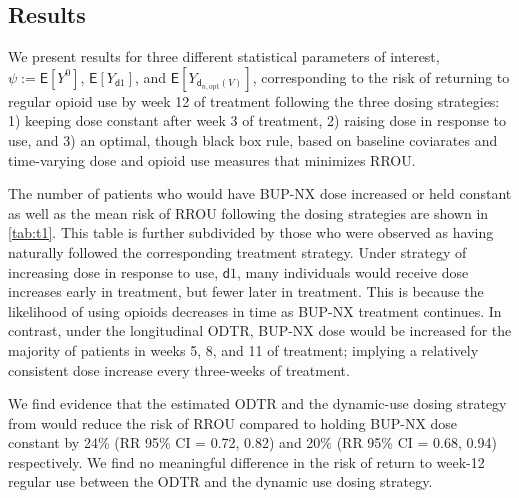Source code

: \documentclass[11pt]{article}
\renewcommand{\d}{\mathsf{d}}
\newcommand{\E}{\mathsf{E}}
\begin{document}


\subsection{Results}
 
We present results for three different statistical parameters of interest, $\psi := \E[Y^0]$, $\E[Y_{\d1}]$, and $\E[Y_{\d_{n, \text{opt}}(V)}]$, corresponding to the risk of returning to regular opioid use by week 12 of treatment following the three dosing strategies: 1) keeping dose constant after week 3 of treatment, 2) raising dose in response to use, and 3) an optimal, though black box rule, based on baseline coviarates and time-varying dose and opioid use measures that minimizes RROU. 

The number of patients who would have BUP-NX dose increased or held constant as well as the mean risk of RROU following the dosing strategies are shown in \ref{tab:t1}. This table is further subdivided by those who were observed as having naturally followed the corresponding treatment strategy. Under strategy of increasing dose in response to use, $\d1$, many individuals would receive dose increases early in treatment, but fewer later in treatment. This is because the likelihood of using opioids decreases in time as BUP-NX treatment continues. In contrast, under the longitudinal ODTR, BUP-NX dose would be increased for the majority of patients in weeks 5, 8, and 11 of treatment; implying a relatively consistent dose increase every three-weeks of treatment. 

We find evidence that the estimated ODTR and the dynamic-use dosing strategy from \citet{rudolph2022dose} would reduce the risk of RROU compared to holding BUP-NX dose constant by 24\% (RR 95\% CI = 0.72, 0.82) and 20\% (RR 95\% CI = 0.68, 0.94) respectively. We find no meaningful difference in the risk of return to week-12 regular use between the ODTR and the dynamic use dosing strategy.
\end{document}
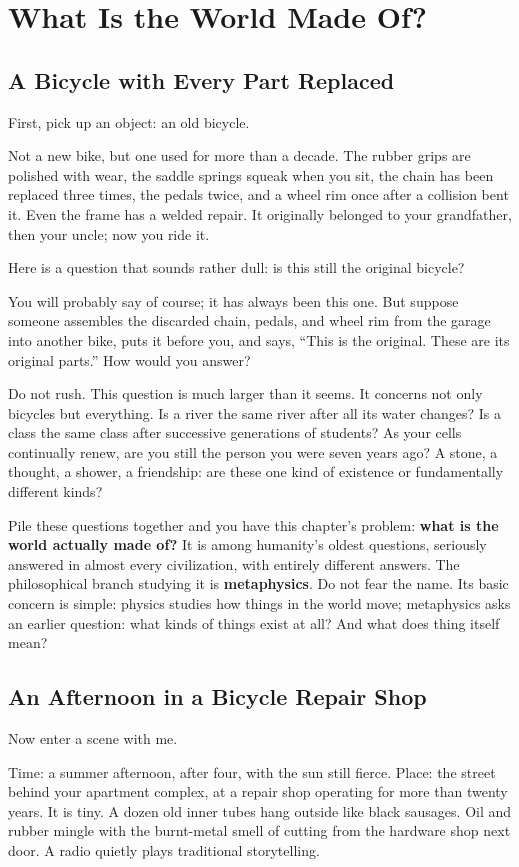 \chapter{What Is the World Made Of?}
\section{A Bicycle with Every Part Replaced}
First, pick up an object: an old bicycle.

Not a new bike, but one used for more than a decade. The rubber grips are polished with wear, the saddle springs squeak when you sit, the chain has been replaced three times, the pedals twice, and a wheel rim once after a collision bent it. Even the frame has a welded repair. It originally belonged to your grandfather, then your uncle; now you ride it.

Here is a question that sounds rather dull: is this still the original bicycle?

You will probably say of course; it has always been this one. But suppose someone assembles the discarded chain, pedals, and wheel rim from the garage into another bike, puts it before you, and says, ``This is the original. These are its original parts.'' How would you answer?

Do not rush. This question is much larger than it seems. It concerns not only bicycles but everything. Is a river the same river after all its water changes? Is a class the same class after successive generations of students? As your cells continually renew, are you still the person you were seven years ago? A stone, a thought, a shower, a friendship: are these one kind of existence or fundamentally different kinds?

Pile these questions together and you have this chapter's problem: \textbf{what is the world actually made of?} It is among humanity's oldest questions, seriously answered in almost every civilization, with entirely different answers. The philosophical branch studying it is \textbf{metaphysics}. Do not fear the name. Its basic concern is simple: physics studies how things in the world move; metaphysics asks an earlier question: what kinds of things exist at all? And what does thing itself mean?

\section{An Afternoon in a Bicycle Repair Shop}
Now enter a scene with me.

Time: a summer afternoon, after four, with the sun still fierce. Place: the street behind your apartment complex, at a repair shop operating for more than twenty years. It is tiny. A dozen old inner tubes hang outside like black sausages. Oil and rubber mingle with the burnt-metal smell of cutting from the hardware shop next door. A radio quietly plays traditional storytelling.

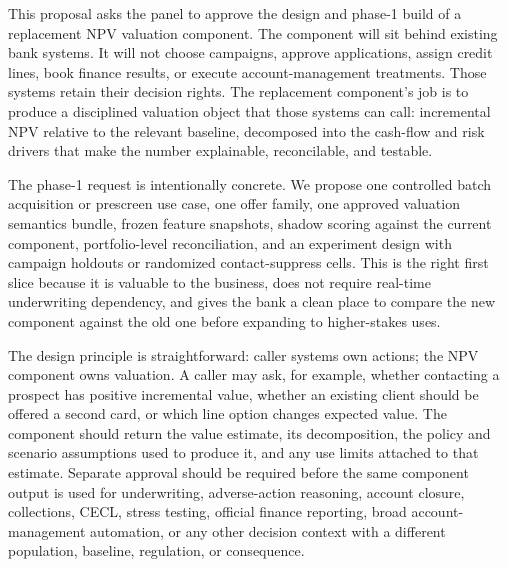 \documentclass[11pt]{article}
\newcommand{\1}{\mathbf{1}}
\begin{document}
This proposal asks the panel to approve the design and phase-1 build of a
replacement NPV valuation component. The component will sit behind existing
bank systems. It will not choose campaigns, approve applications, assign credit
lines, book finance results, or execute account-management treatments. Those
systems retain their decision rights. The replacement component's job is to
produce a disciplined valuation object that those systems can call: incremental
NPV relative to the relevant baseline, decomposed into the cash-flow and risk
drivers that make the number explainable, reconcilable, and testable.

The phase-1 request is intentionally concrete. We propose one controlled batch
acquisition or prescreen use case, one offer family, one approved valuation
semantics bundle, frozen feature snapshots, shadow scoring against the current
component, portfolio-level reconciliation, and an experiment design with
campaign holdouts or randomized contact-suppress cells. This is the right first
slice because it is valuable to the business, does not require real-time
underwriting dependency, and gives the bank a clean place to compare the new
component against the old one before expanding to higher-stakes uses.

The design principle is straightforward: caller systems own actions; the NPV
component owns valuation. A caller may ask, for example, whether contacting a
prospect has positive incremental value, whether an existing client should be
offered a second card, or which line option changes expected value. The
component should return the value estimate, its decomposition, the policy and
scenario assumptions used to produce it, and any use limits attached to that
estimate. Separate approval should be required before the same component output
is used for underwriting, adverse-action reasoning, account closure,
collections, CECL, stress testing, official finance reporting, broad
account-management automation, or any other decision context with a different
population, baseline, regulation, or consequence.
\end{document}
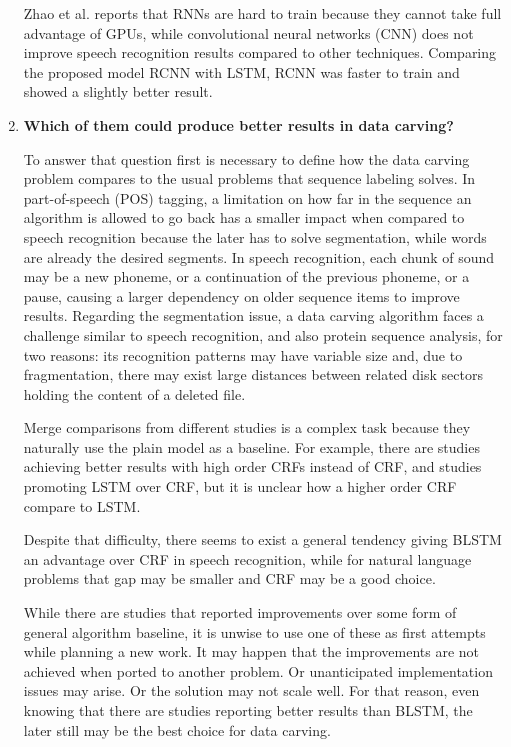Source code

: \begin{enumerate}[itemindent=\parindent,label=\textbf{RQ\arabic*.}]
    Zhao et al. \cite{7953168} 
    reports that RNNs are hard to train because they cannot take full advantage of GPUs, while convolutional neural networks (CNN) does not improve speech recognition results compared to other techniques.
    Comparing the proposed model RCNN with LSTM, RCNN was faster to train and showed a slightly better result.







    \item   \textbf{Which of them could produce better results in data carving?}
    
    To answer that question first is necessary to define how the data carving problem compares to the usual problems that sequence labeling solves. In part-of-speech (POS) tagging, a limitation on how far in the sequence an algorithm is allowed to go back has a smaller impact when compared to speech recognition because the later has to solve segmentation, while words are already the desired segments. In speech recognition, each chunk of sound may be a new phoneme, or a continuation of the previous phoneme, or a pause, causing a larger dependency on older sequence items to improve results.
    Regarding the segmentation issue, a data carving algorithm faces a challenge similar to speech recognition, and also protein sequence analysis, for two reasons: its recognition patterns may have variable size and, due to fragmentation, there may exist large distances between related disk sectors holding the content of a deleted file.
    
    Merge comparisons from different studies is a complex task because they naturally use the plain model as a baseline. For example, there are studies achieving better results with high order CRFs instead of CRF, and studies promoting LSTM over CRF, but it is unclear how a higher order CRF compare to LSTM.
    
    Despite that difficulty, there seems to exist a general tendency giving BLSTM an advantage over CRF in speech recognition, while for natural language problems that gap may be smaller and CRF may be a good choice.
    
    While there are studies that reported improvements over some form of general algorithm baseline, it is unwise to use one of these as first attempts while planning a new work. It may happen that the improvements are not achieved when ported to another problem. Or unanticipated implementation issues may arise. Or the solution may not scale well. For that reason, even knowing that there are studies reporting better results than BLSTM, the later still may be the best choice for data carving.
\end{enumerate}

┄┄┄┄┄┄┄┄┄┄┄┄┄┄┄┄┄┄┄┄

- **What is required**
Restate all of the data word for word and include no pictures.

- **Reply**
Source code

: \documentclass[11pt]{article}
\renewcommand{\d}{\mathsf{d}}
\newcommand{\E}{\mathsf{E}}
\begin{document}


\subsection{Results}
 
We present results for three different statistical parameters of interest, $\psi := \E[Y^0]$, $\E[Y_{\d1}]$, and $\E[Y_{\d_{n, \text{opt}}(V)}]$, corresponding to the risk of returning to regular opioid use by week 12 of treatment following the three dosing strategies: 1) keeping dose constant after week 3 of treatment, 2) raising dose in response to use, and 3) an optimal, though black box rule, based on baseline coviarates and time-varying dose and opioid use measures that minimizes RROU. 

The number of patients who would have BUP-NX dose increased or held constant as well as the mean risk of RROU following the dosing strategies are shown in \ref{tab:t1}. This table is further subdivided by those who were observed as having naturally followed the corresponding treatment strategy. Under strategy of increasing dose in response to use, $\d1$, many individuals would receive dose increases early in treatment, but fewer later in treatment. This is because the likelihood of using opioids decreases in time as BUP-NX treatment continues. In contrast, under the longitudinal ODTR, BUP-NX dose would be increased for the majority of patients in weeks 5, 8, and 11 of treatment; implying a relatively consistent dose increase every three-weeks of treatment. 

We find evidence that the estimated ODTR and the dynamic-use dosing strategy from \citet{rudolph2022dose} would reduce the risk of RROU compared to holding BUP-NX dose constant by 24\% (RR 95\% CI = 0.72, 0.82) and 20\% (RR 95\% CI = 0.68, 0.94) respectively. We find no meaningful difference in the risk of return to week-12 regular use between the ODTR and the dynamic use dosing strategy.
\end{document}
 \chapter{What Is the World Made Of?}
\section{A Bicycle with Every Part Replaced}
First, pick up an object: an old bicycle.

Not a new bike, but one used for more than a decade. The rubber grips are polished with wear, the saddle springs squeak when you sit, the chain has been replaced three times, the pedals twice, and a wheel rim once after a collision bent it. Even the frame has a welded repair. It originally belonged to your grandfather, then your uncle; now you ride it.

Here is a question that sounds rather dull: is this still the original bicycle?

You will probably say of course; it has always been this one. But suppose someone assembles the discarded chain, pedals, and wheel rim from the garage into another bike, puts it before you, and says, ``This is the original. These are its original parts.'' How would you answer?

Do not rush. This question is much larger than it seems. It concerns not only bicycles but everything. Is a river the same river after all its water changes? Is a class the same class after successive generations of students? As your cells continually renew, are you still the person you were seven years ago? A stone, a thought, a shower, a friendship: are these one kind of existence or fundamentally different kinds?

Pile these questions together and you have this chapter's problem: \textbf{what is the world actually made of?} It is among humanity's oldest questions, seriously answered in almost every civilization, with entirely different answers. The philosophical branch studying it is \textbf{metaphysics}. Do not fear the name. Its basic concern is simple: physics studies how things in the world move; metaphysics asks an earlier question: what kinds of things exist at all? And what does thing itself mean?

\section{An Afternoon in a Bicycle Repair Shop}
Now enter a scene with me.

Time: a summer afternoon, after four, with the sun still fierce. Place: the street behind your apartment complex, at a repair shop operating for more than twenty years. It is tiny. A dozen old inner tubes hang outside like black sausages. Oil and rubber mingle with the burnt-metal smell of cutting from the hardware shop next door. A radio quietly plays traditional storytelling.

 \documentclass[11pt]{article}
\newcommand{\1}{\mathbf{1}}
\begin{document}
This proposal asks the panel to approve the design and phase-1 build of a
replacement NPV valuation component. The component will sit behind existing
bank systems. It will not choose campaigns, approve applications, assign credit
lines, book finance results, or execute account-management treatments. Those
systems retain their decision rights. The replacement component's job is to
produce a disciplined valuation object that those systems can call: incremental
NPV relative to the relevant baseline, decomposed into the cash-flow and risk
drivers that make the number explainable, reconcilable, and testable.

The phase-1 request is intentionally concrete. We propose one controlled batch
acquisition or prescreen use case, one offer family, one approved valuation
semantics bundle, frozen feature snapshots, shadow scoring against the current
component, portfolio-level reconciliation, and an experiment design with
campaign holdouts or randomized contact-suppress cells. This is the right first
slice because it is valuable to the business, does not require real-time
underwriting dependency, and gives the bank a clean place to compare the new
component against the old one before expanding to higher-stakes uses.

The design principle is straightforward: caller systems own actions; the NPV
component owns valuation. A caller may ask, for example, whether contacting a
prospect has positive incremental value, whether an existing client should be
offered a second card, or which line option changes expected value. The
component should return the value estimate, its decomposition, the policy and
scenario assumptions used to produce it, and any use limits attached to that
estimate. Separate approval should be required before the same component output
is used for underwriting, adverse-action reasoning, account closure,
collections, CECL, stress testing, official finance reporting, broad
account-management automation, or any other decision context with a different
population, baseline, regulation, or consequence.
\end{document}
Source code

: \begin{enumerate}[itemindent=\parindent,label=\textbf{RQ\arabic*.}]
    Zhao et al. \cite{7953168} 
    reports that RNNs are hard to train because they cannot take full advantage of GPUs, while convolutional neural networks (CNN) does not improve speech recognition results compared to other techniques.
    Comparing the proposed model RCNN with LSTM, RCNN was faster to train and showed a slightly better result.







    \item   \textbf{Which of them could produce better results in data carving?}
    
    To answer that question first is necessary to define how the data carving problem compares to the usual problems that sequence labeling solves. In part-of-speech (POS) tagging, a limitation on how far in the sequence an algorithm is allowed to go back has a smaller impact when compared to speech recognition because the later has to solve segmentation, while words are already the desired segments. In speech recognition, each chunk of sound may be a new phoneme, or a continuation of the previous phoneme, or a pause, causing a larger dependency on older sequence items to improve results.
    Regarding the segmentation issue, a data carving algorithm faces a challenge similar to speech recognition, and also protein sequence analysis, for two reasons: its recognition patterns may have variable size and, due to fragmentation, there may exist large distances between related disk sectors holding the content of a deleted file.
    
    Merge comparisons from different studies is a complex task because they naturally use the plain model as a baseline. For example, there are studies achieving better results with high order CRFs instead of CRF, and studies promoting LSTM over CRF, but it is unclear how a higher order CRF compare to LSTM.
    
    Despite that difficulty, there seems to exist a general tendency giving BLSTM an advantage over CRF in speech recognition, while for natural language problems that gap may be smaller and CRF may be a good choice.
    
    While there are studies that reported improvements over some form of general algorithm baseline, it is unwise to use one of these as first attempts while planning a new work. It may happen that the improvements are not achieved when ported to another problem. Or unanticipated implementation issues may arise. Or the solution may not scale well. For that reason, even knowing that there are studies reporting better results than BLSTM, the later still may be the best choice for data carving.
\end{enumerate}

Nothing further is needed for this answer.